Documentary director to speak at Lincoln Log Cabin Historic Site

Cassie Buchman, City Editor

Audience members will have the opportunity to see a historic documentary and interact with the director at a showing of “The Hayloft Gang: The Story of the National Barn Dance” at 2 p.m. Saturday at the Lincoln Log Cabin Historic Site.

Using footage from old performances, home movies, photographs from fans and performers, and interviews with folklorists, historians and media experts, “The Hayloft Gang” tells the story of the show “National Barn Dance.”

The “National Barn Dance” was a country music radio show that played traditional folk music and showcased country humor. It was broadcast from 1924 until 1960.

Matthew Mittelstaedt, the manager of the Lincoln Log Cabin Historic Site, said the documentary tells the story of America.

“It shows it through the lens of one of the more popular shows of the time,” he said.

Many celebrities of the time, such as Patsy Montana, Andy Williams, and Lulu Belle and Scotty were on the show.

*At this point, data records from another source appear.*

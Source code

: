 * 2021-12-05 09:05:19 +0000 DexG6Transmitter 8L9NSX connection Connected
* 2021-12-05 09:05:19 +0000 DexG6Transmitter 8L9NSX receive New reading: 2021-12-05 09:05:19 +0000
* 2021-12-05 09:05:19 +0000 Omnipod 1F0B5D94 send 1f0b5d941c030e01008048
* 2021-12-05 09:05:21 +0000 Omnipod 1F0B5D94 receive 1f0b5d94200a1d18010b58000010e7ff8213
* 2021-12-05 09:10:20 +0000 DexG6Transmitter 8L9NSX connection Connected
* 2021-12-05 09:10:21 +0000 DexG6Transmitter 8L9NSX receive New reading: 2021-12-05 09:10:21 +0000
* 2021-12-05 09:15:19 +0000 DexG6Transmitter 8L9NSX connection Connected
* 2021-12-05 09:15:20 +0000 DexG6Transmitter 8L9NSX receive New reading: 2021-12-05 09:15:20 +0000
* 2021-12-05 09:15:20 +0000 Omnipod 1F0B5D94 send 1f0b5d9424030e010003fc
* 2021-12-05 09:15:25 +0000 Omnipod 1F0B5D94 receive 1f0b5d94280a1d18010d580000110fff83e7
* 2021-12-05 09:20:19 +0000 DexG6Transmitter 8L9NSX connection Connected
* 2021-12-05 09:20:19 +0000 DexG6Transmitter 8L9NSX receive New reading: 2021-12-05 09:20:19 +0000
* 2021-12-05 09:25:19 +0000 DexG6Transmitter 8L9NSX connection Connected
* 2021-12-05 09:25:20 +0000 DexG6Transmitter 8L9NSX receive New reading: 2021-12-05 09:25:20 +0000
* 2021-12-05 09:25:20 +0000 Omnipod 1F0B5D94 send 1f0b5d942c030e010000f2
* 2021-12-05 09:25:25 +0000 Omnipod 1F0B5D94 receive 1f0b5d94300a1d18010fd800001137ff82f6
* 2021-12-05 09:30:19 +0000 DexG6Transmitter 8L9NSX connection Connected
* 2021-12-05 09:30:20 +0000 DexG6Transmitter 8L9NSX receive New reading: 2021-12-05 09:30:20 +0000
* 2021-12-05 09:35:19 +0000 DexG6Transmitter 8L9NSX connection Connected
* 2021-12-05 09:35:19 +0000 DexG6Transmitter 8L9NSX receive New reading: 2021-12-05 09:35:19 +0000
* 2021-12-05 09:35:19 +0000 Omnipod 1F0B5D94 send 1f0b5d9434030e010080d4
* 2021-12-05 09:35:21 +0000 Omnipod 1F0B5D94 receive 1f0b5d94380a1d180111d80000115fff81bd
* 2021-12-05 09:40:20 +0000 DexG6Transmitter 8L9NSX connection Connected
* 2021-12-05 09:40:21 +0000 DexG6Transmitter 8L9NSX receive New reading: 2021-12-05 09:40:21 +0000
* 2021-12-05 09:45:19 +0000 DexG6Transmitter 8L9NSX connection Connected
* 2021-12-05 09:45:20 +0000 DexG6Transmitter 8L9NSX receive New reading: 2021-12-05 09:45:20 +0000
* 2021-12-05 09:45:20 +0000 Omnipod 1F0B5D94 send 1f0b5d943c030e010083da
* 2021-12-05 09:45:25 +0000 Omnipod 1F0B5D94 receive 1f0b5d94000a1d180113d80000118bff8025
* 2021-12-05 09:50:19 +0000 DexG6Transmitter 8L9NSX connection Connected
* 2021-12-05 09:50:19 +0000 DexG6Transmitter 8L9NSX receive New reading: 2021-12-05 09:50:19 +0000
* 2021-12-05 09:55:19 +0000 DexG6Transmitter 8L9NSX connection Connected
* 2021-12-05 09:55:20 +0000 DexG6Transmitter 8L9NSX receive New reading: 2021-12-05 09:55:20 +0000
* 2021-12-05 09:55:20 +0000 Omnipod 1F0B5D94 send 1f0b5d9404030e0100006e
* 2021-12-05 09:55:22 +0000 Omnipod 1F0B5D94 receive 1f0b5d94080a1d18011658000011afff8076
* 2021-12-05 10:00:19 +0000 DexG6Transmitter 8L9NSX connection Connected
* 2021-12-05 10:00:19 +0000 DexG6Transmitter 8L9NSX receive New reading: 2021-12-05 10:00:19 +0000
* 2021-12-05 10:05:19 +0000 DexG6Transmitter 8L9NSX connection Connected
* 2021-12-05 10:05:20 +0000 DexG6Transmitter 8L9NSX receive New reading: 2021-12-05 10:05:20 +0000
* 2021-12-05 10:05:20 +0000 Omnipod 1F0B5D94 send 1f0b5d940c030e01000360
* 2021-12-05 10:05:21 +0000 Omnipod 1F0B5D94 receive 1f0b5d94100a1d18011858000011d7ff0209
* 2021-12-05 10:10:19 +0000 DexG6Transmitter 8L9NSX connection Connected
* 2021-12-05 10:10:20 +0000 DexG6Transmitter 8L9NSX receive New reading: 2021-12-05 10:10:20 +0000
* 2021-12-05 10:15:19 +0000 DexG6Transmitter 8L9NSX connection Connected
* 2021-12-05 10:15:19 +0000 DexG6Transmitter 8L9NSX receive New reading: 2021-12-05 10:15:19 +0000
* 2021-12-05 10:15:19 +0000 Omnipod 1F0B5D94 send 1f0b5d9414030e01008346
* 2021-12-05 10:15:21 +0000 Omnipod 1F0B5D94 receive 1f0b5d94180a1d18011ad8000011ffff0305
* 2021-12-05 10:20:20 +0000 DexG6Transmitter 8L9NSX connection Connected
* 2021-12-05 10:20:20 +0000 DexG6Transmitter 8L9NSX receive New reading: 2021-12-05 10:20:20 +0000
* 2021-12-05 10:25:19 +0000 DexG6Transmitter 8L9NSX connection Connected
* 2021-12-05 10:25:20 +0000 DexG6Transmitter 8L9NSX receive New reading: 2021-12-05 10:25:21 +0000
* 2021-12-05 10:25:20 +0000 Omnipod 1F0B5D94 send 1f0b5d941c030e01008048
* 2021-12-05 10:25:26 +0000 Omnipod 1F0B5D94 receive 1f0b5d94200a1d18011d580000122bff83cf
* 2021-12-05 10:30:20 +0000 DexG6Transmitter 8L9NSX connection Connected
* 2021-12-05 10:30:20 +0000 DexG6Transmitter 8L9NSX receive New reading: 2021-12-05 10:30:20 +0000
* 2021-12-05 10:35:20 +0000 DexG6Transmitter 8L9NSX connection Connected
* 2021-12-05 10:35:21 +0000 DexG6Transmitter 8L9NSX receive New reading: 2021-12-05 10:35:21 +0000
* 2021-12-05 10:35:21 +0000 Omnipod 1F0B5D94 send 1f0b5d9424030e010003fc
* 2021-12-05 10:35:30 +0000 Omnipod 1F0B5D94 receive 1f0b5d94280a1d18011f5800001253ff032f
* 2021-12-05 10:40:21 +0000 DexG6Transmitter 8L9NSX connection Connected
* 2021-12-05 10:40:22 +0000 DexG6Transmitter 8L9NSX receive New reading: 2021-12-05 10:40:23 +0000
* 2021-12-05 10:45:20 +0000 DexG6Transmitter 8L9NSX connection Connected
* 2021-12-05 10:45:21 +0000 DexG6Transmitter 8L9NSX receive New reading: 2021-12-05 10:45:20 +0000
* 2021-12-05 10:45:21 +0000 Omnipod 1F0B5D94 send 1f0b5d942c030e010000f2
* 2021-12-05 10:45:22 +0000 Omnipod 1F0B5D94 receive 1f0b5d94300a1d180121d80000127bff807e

Lori Henderson, president of the Lincoln Log Cabin Foundation, said Uncle Ezra, one of these celebrities and a comedian featured on the show, had a connection with the Lincoln Log Cabin Historic Site.

“We decided to show the movie about the ‘National Band Dance’ show because of Uncle Ezra,” Henderson said. “He spoke at the dedication of the site in 1936.”

Henderson said it was this connection with the community that made her want to show the documentary.

“We did some research, and contacted the producer to see if he would come,” Henderson said.

Writer, director and producer Stephen Parry will answer questions from the audience after watching the documentary

Parry has created other documentaries, such as “Down on the Farm,” which was about a year in the two farm families in Indiana, and “Old Friends,” which examined historical preservation efforts in Midwest communities.

He also explored music and how it impacted American culture in “Discover Bluegrass: Exploring American Roots Music,” a documentary meant to teach elementary school students about bluegrass music.

Parry has presented at the International Country Music Conference in Nashville and at Brown University.

The documentary and subsequent questions are being shown as a part of the Illinois Humanities Rhodes Scholar Program.

Mittelstaedt said the Illinois Humanities Rhodes Scholar funds a number of programs every year.

“This happens to be one of them,” he said. “They cover a variety of topics related to Illinois History.”

These programs have been on everything from cooking to French Acadiah music.

“Illinois used to be a part of New France before it was a part of the United States,” Mittelstaedt said.

Henderson said the Illinois Humanities Rhodes Scholar program is a grant program that funds speakers for the Lincoln Log Cabin Historic Site.